— Your task —
Scanning the entries below, copy every line that contains the word "SubnetName".

#####

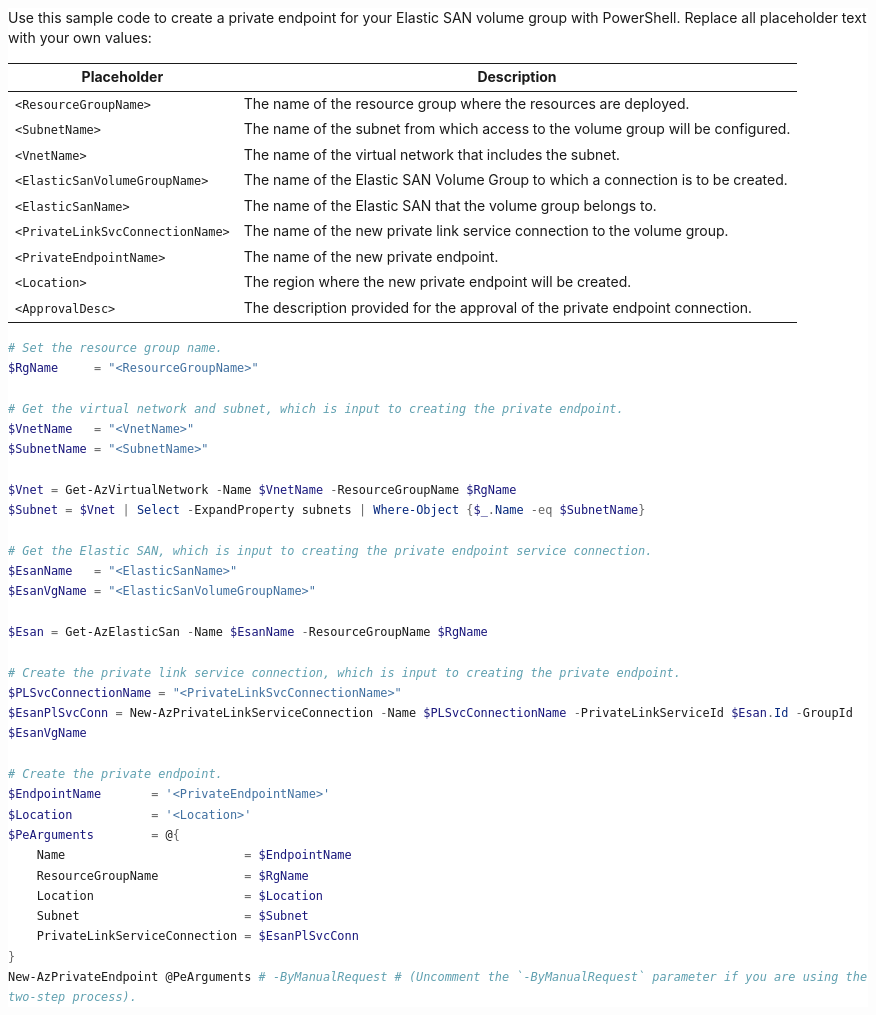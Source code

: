 Use this sample code to create a private endpoint for your Elastic SAN volume group with PowerShell. Replace all placeholder text with your own values:

| Placeholder                      | Description |
|----------------------------------|-------------|
| `<ResourceGroupName>`            | The name of the resource group where the resources are deployed. |
| `<SubnetName>`                   | The name of the subnet from which access to the volume group will be configured. |
| `<VnetName>`                     | The name of the virtual network that includes the subnet. |
| `<ElasticSanVolumeGroupName>`    | The name of the Elastic SAN Volume Group to which a connection is to be created. |
| `<ElasticSanName>`               | The name of the Elastic SAN that the volume group belongs to. |
| `<PrivateLinkSvcConnectionName>` | The name of the new private link service connection to the volume group. |
| `<PrivateEndpointName>`          | The name of the new private endpoint. |
| `<Location>`                     | The region where the new private endpoint will be created. |
| `<ApprovalDesc>`                 | The description provided for the approval of the private endpoint connection. |

```powershell
# Set the resource group name.
$RgName     = "<ResourceGroupName>"

# Get the virtual network and subnet, which is input to creating the private endpoint.
$VnetName   = "<VnetName>"
$SubnetName = "<SubnetName>"

$Vnet = Get-AzVirtualNetwork -Name $VnetName -ResourceGroupName $RgName
$Subnet = $Vnet | Select -ExpandProperty subnets | Where-Object {$_.Name -eq $SubnetName}

# Get the Elastic SAN, which is input to creating the private endpoint service connection.
$EsanName   = "<ElasticSanName>"
$EsanVgName = "<ElasticSanVolumeGroupName>"

$Esan = Get-AzElasticSan -Name $EsanName -ResourceGroupName $RgName

# Create the private link service connection, which is input to creating the private endpoint.
$PLSvcConnectionName = "<PrivateLinkSvcConnectionName>"
$EsanPlSvcConn = New-AzPrivateLinkServiceConnection -Name $PLSvcConnectionName -PrivateLinkServiceId $Esan.Id -GroupId $EsanVgName

# Create the private endpoint.
$EndpointName       = '<PrivateEndpointName>'
$Location           = '<Location>'
$PeArguments        = @{
    Name                         = $EndpointName
    ResourceGroupName            = $RgName
    Location                     = $Location
    Subnet                       = $Subnet
    PrivateLinkServiceConnection = $EsanPlSvcConn
}
New-AzPrivateEndpoint @PeArguments # -ByManualRequest # (Uncomment the `-ByManualRequest` parameter if you are using the two-step process).
```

#####

— Answer to this exercise —
| `<SubnetName>`                   | The name of the subnet from which access to the volume group will be configured. |
$SubnetName = "<SubnetName>"
$Subnet = $Vnet | Select -ExpandProperty subnets | Where-Object {$_.Name -eq $SubnetName}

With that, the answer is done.